四季の飯山地方の誇れる景観
 



  飯山市秋津の勘介山で秋津小学校の自然と遺跡の観察会にお招きいただきました。春の空をいっぱいに吸っ
て一気にヤッホ−、 若い大きな声が眼下の村々に響き渡り、すがすがしい気分にひたりました。真の教育はこんな
ところにあるのだと感心しました。






 飯山市街地近郊の千曲川、柳の新緑が売り物です。左方の桜が見える丘が上杉謙信が春日山城の防衛と信濃
経営の拠点にした飯山城です。

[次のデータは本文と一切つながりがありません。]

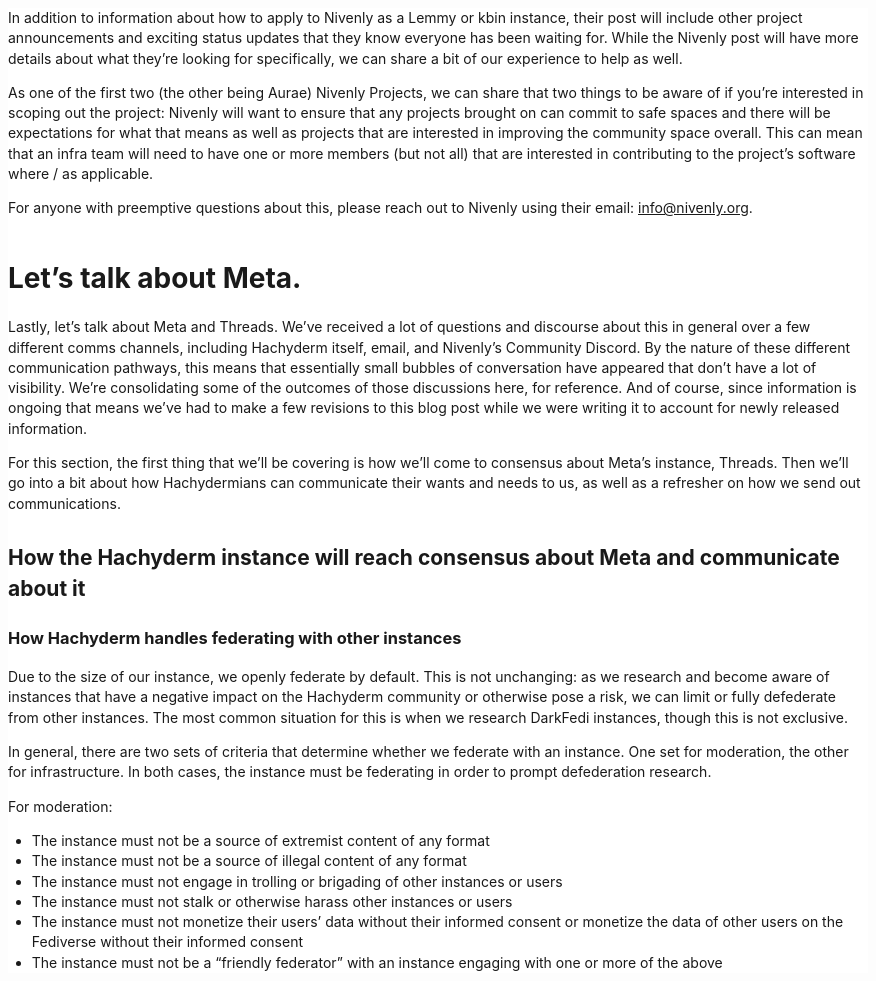 In addition to information about how to apply to Nivenly as a Lemmy or kbin
instance, their post will include other project announcements and exciting status
updates that they know everyone has been waiting for. While the Nivenly post
will have more details about what they’re looking for specifically, we can share
a bit of our experience to help as well.

As one of the first two (the other being Aurae) Nivenly Projects, we can share
that two things to be aware of if you’re interested in scoping out the project:
Nivenly will want to ensure that any projects brought on can commit to safe spaces
and there will be expectations for what that means as well as projects that are
interested in improving the community space overall. This can mean that an infra
team will need to have one or more members (but not all) that are interested in
contributing to the project’s software where / as applicable.

For anyone with preemptive questions about this, please reach out to Nivenly
using their email: [info@nivenly.org](mailto:info@nivenly.org).

# Let’s talk about Meta.

Lastly, let’s talk about Meta and Threads. We’ve received a lot of questions
and discourse about this in general over a few different comms channels,
including Hachyderm itself, email, and Nivenly’s Community Discord.
By the nature of these different communication pathways, this means that essentially
small bubbles of conversation have appeared that don’t have a lot of visibility.
We’re consolidating some of the outcomes of those discussions here, for reference.
And of course, since information is ongoing that means we’ve had to make a few
revisions to this blog post while we were writing it to account for newly
released information.

For this section, the first thing that we’ll be covering is how we’ll come to
consensus about Meta’s instance, Threads. Then we’ll go into a bit about how
Hachydermians can communicate their wants and needs to us, as well as a refresher
on how we send out communications. 

## How the Hachyderm instance will reach consensus about Meta and communicate about it

### How Hachyderm handles federating with other instances

Due to the size of our instance, we openly federate by default. This is not unchanging:
as we research and become aware of instances that have a negative impact on the Hachyderm
community or otherwise pose a risk, we can limit or fully defederate from other instances.
The most common situation for this is when we research DarkFedi instances, though this is
not exclusive.

In general, there are two sets of criteria that determine whether we federate with an
instance. One set for moderation, the other for infrastructure. In both cases, the instance
must be federating in order to prompt defederation research.

For moderation:

* The instance must not be a source of extremist content of any format
* The instance must not be a source of illegal content of any format
* The instance must not engage in trolling or brigading of other instances or users
* The instance must not stalk or otherwise harass other instances or users
* The instance must not monetize their users’ data without their informed consent or
  monetize the data of other users on the Fediverse without their informed consent
* The instance must not be a “friendly federator” with an instance engaging with one or more of the above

背後の長峰丘陵と関田山地を越えれば新潟県です。





 今年は例年よりも花の時季が遅れています。この日も北風が冷たく、肌寒い一日でした。しかし、雨の後で、春霞
もなくすばらしい風景でした。牧歌的景観の菜の花公園も見ごろはあと僅か先ですが、若いカップルがベンチで語
らっています。なんとも絵になる飯山風景ではありませんか。






 親子連れが斑尾高原の沼の原湿原で自然に触れています。水芭蕉が今にも飲めそうな澄んだ雪解け水のなか
で、白く揺らめいています。     





 この日、沼の原湿原では残雪と水芭蕉がちょうどよい状態でした。多くのハイカ−が訪れて、斑尾高原の清涼な
空気を吸っていました。





 ミズバショウとリュウキンカの競演です。水面にゆらめく影が、なんともいえない雰囲気を作っています。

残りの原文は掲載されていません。